My accepted JAVA solution


  • 105
    W
    public class Solution {
        public List<List<Integer>> zigzagLevelOrder(TreeNode root) 
        {
            List<List<Integer>> sol = new ArrayList<>();
            travel(root, sol, 0);
            return sol;
        }
        
        private void travel(TreeNode curr, List<List<Integer>> sol, int level)
        {
            if(curr == null) return;
            
            if(sol.size() <= level)
            {
                List<Integer> newLevel = new LinkedList<>();
                sol.add(newLevel);
            }
            
            List<Integer> collection  = sol.get(level);
            if(level % 2 == 0) collection.add(curr.val);
            else collection.add(0, curr.val);
            
            travel(curr.left, sol, level + 1);
            travel(curr.right, sol, level + 1);
        }
    }
    
    1. O(n) solution by using LinkedList along with ArrayList. So insertion in the inner list and outer list are both O(1),
    2. Using DFS and creating new lists when needed.
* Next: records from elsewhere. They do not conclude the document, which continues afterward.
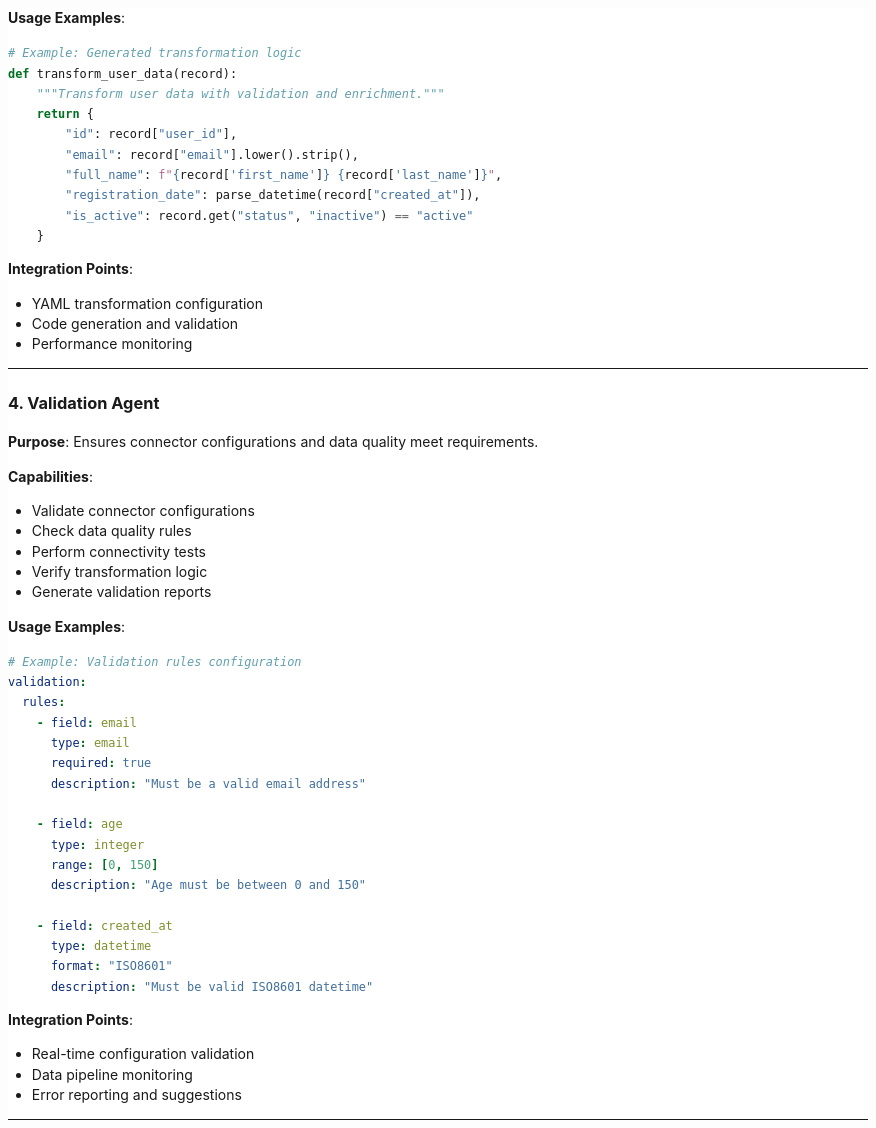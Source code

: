 **Usage Examples**:
```python
# Example: Generated transformation logic
def transform_user_data(record):
    """Transform user data with validation and enrichment."""
    return {
        "id": record["user_id"],
        "email": record["email"].lower().strip(),
        "full_name": f"{record['first_name']} {record['last_name']}",
        "registration_date": parse_datetime(record["created_at"]),
        "is_active": record.get("status", "inactive") == "active"
    }
```

**Integration Points**:
- YAML transformation configuration
- Code generation and validation
- Performance monitoring

---

### 4. Validation Agent

**Purpose**: Ensures connector configurations and data quality meet requirements.

**Capabilities**:
- Validate connector configurations
- Check data quality rules
- Perform connectivity tests
- Verify transformation logic
- Generate validation reports

**Usage Examples**:
```yaml
# Example: Validation rules configuration
validation:
  rules:
    - field: email
      type: email
      required: true
      description: "Must be a valid email address"
    
    - field: age
      type: integer
      range: [0, 150]
      description: "Age must be between 0 and 150"
    
    - field: created_at
      type: datetime
      format: "ISO8601"
      description: "Must be valid ISO8601 datetime"
```

**Integration Points**:
- Real-time configuration validation
- Data pipeline monitoring
- Error reporting and suggestions

---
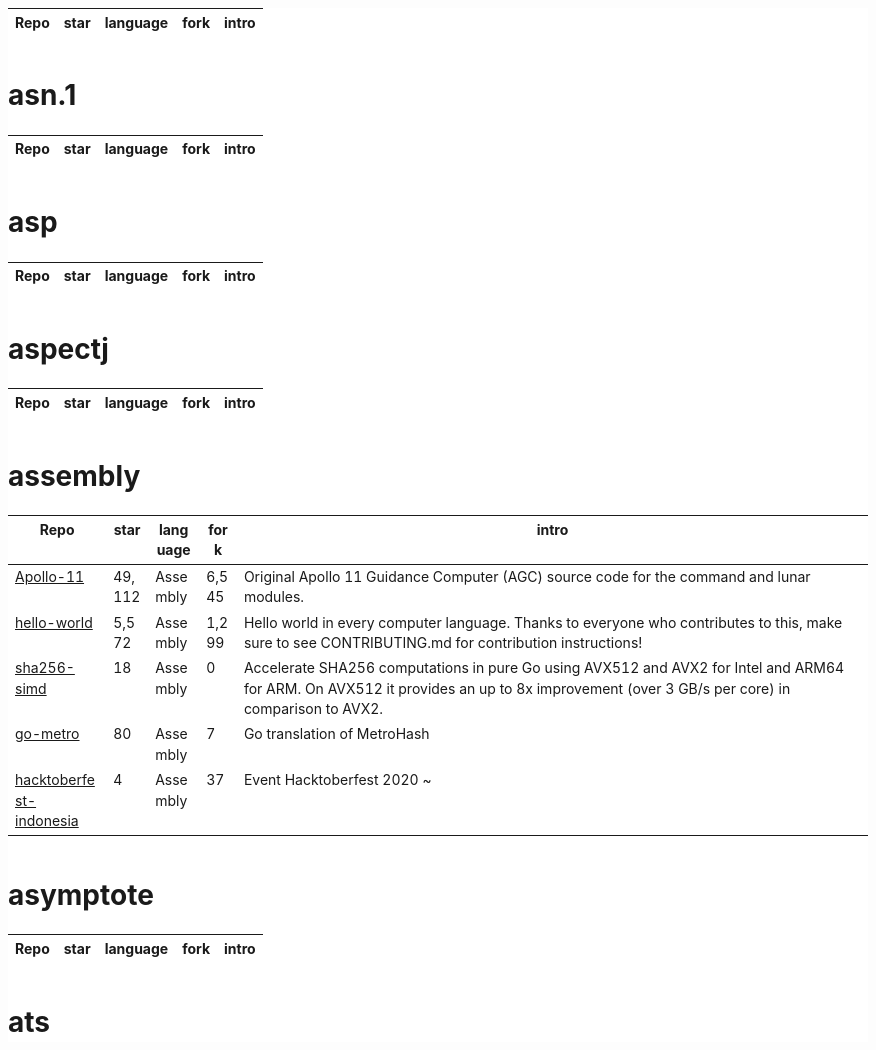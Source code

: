 Repo|star|language|fork|intro
-|-|-|-|-



# asn.1

Repo|star|language|fork|intro
-|-|-|-|-



# asp

Repo|star|language|fork|intro
-|-|-|-|-



# aspectj

Repo|star|language|fork|intro
-|-|-|-|-



# assembly

Repo|star|language|fork|intro
-|-|-|-|-
[Apollo-11](https://github.com/chrislgarry/Apollo-11)|49,112|Assembly|6,545|Original Apollo 11 Guidance Computer (AGC) source code for the command and lunar modules.
[hello-world](https://github.com/leachim6/hello-world)|5,572|Assembly|1,299|Hello world in every computer language. Thanks to everyone who contributes to this, make sure to see CONTRIBUTING.md for contribution instructions!
[sha256-simd](https://github.com/libonomy/sha256-simd)|18|Assembly|0|Accelerate SHA256 computations in pure Go using AVX512 and AVX2 for Intel and ARM64 for ARM. On AVX512 it provides an up to 8x improvement (over 3 GB/s per core) in comparison to AVX2.
[go-metro](https://github.com/dgryski/go-metro)|80|Assembly|7|Go translation of MetroHash
[hacktoberfest-indonesia](https://github.com/fdciabdul/hacktoberfest-indonesia)|4|Assembly|37|Event Hacktoberfest 2020 ~


# asymptote

Repo|star|language|fork|intro
-|-|-|-|-



# ats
    should be quite straightforward. any better answer?


  • 0
    W
    This post is deleted!

  • 13
    M

    My iterative solution:

    public List<List<Integer>> zigzagLevelOrder(TreeNode root) {
        List<List<Integer>> rlts = new ArrayList<List<Integer>>();
        if (root == null) {
            return rlts;
        } 
        
        Queue<TreeNode> que = new LinkedList<TreeNode>();
        que.add(root);
        boolean isForward = true;
        int lvlNumNodes = 1;
        LinkedList<Integer> rlt = new LinkedList<Integer>();
        
        while (!que.isEmpty()) {
            TreeNode node = que.poll();
            
            // From left to right
            if (isForward) {
                rlt.add(node.val);
            } else {
                // From right to left
                rlt.addFirst(node.val);
            }
            
            if (node.left != null) {
                que.add(node.left);
            }
            
            if (node.right != null) {
                que.add(node.right);
            }
            
            --lvlNumNodes;
            // New level
            if (lvlNumNodes == 0) {
                rlts.add(rlt);
                lvlNumNodes = que.size();
                
                if (lvlNumNodes != 0) {
                    rlt = new LinkedList<Integer>();
                }
                
                // Change direction
                isForward = !isForward;
            }
        }
        
        return rlts;
    }

  • 0
    M

    I tried C++ version , but I got :

    10 / 33 test cases passed.
    

    Any help?

    void zigzag(TreeNode *root, list<list<int>> &res, int level) {
        if (root == nullptr) return;
        list<int> tmp;
        if (res.size() > level) {tmp = res.back();res.pop_back();}
        
        level%2 == 0 ? tmp.push_back(root->val) : tmp.push_front(root->val);
        res.push_back(tmp);
        
        zigzag(root->left,res,level+1);
        zigzag(root->right,res,level+1);
    }
    vector<vector<int> > zigzagLevelOrder(TreeNode *root) {
        vector<vector<int>> res;
        list<list<int>> tmp;
        if (root == nullptr) return res;
        
        zigzag(root,tmp,0);
        for (auto lst : tmp) {
            vector<int> vec(lst.begin(),lst.end());
            res.push_back(vec);
        }
        return res;
    }

  • 0
    C

    Was solution accepted by OJ? Seems like lvlNumNodes needs to be decremented after que.poll();


  • 0
    M

    Yes, it's accepted. Actually, it has been decremented after each poll().


  • 0
    H

    See my answer is the C++ version.


  • 6
    H

    Thanks for sharing! Below is the 4ms C++ version.:

    class Solution {
    public:
        void travel(TreeNode* cur, vector<vector<int>> &res, int level) {
            if (cur == NULL)    return;
            
            if (res.size() <= level) {
                vector<int> newLevel;
                res.push_back(newLevel);
            }
            
            if (level % 2 == 0)
                res[level].push_back(cur->val);
            else
                res[level].insert(res[level].begin(), cur->val);
            
            travel(cur->left, res, level+1);
            travel(cur->right, res, level+1);
        }
    
        vector<vector<int>> zigzagLevelOrder(TreeNode* root) {
            vector<vector<int>> res;
            travel(root, res, 0);
            return res;
        }
    };

  • -1
    Q

    for iterative solution, I use deque in C++, no reverse too.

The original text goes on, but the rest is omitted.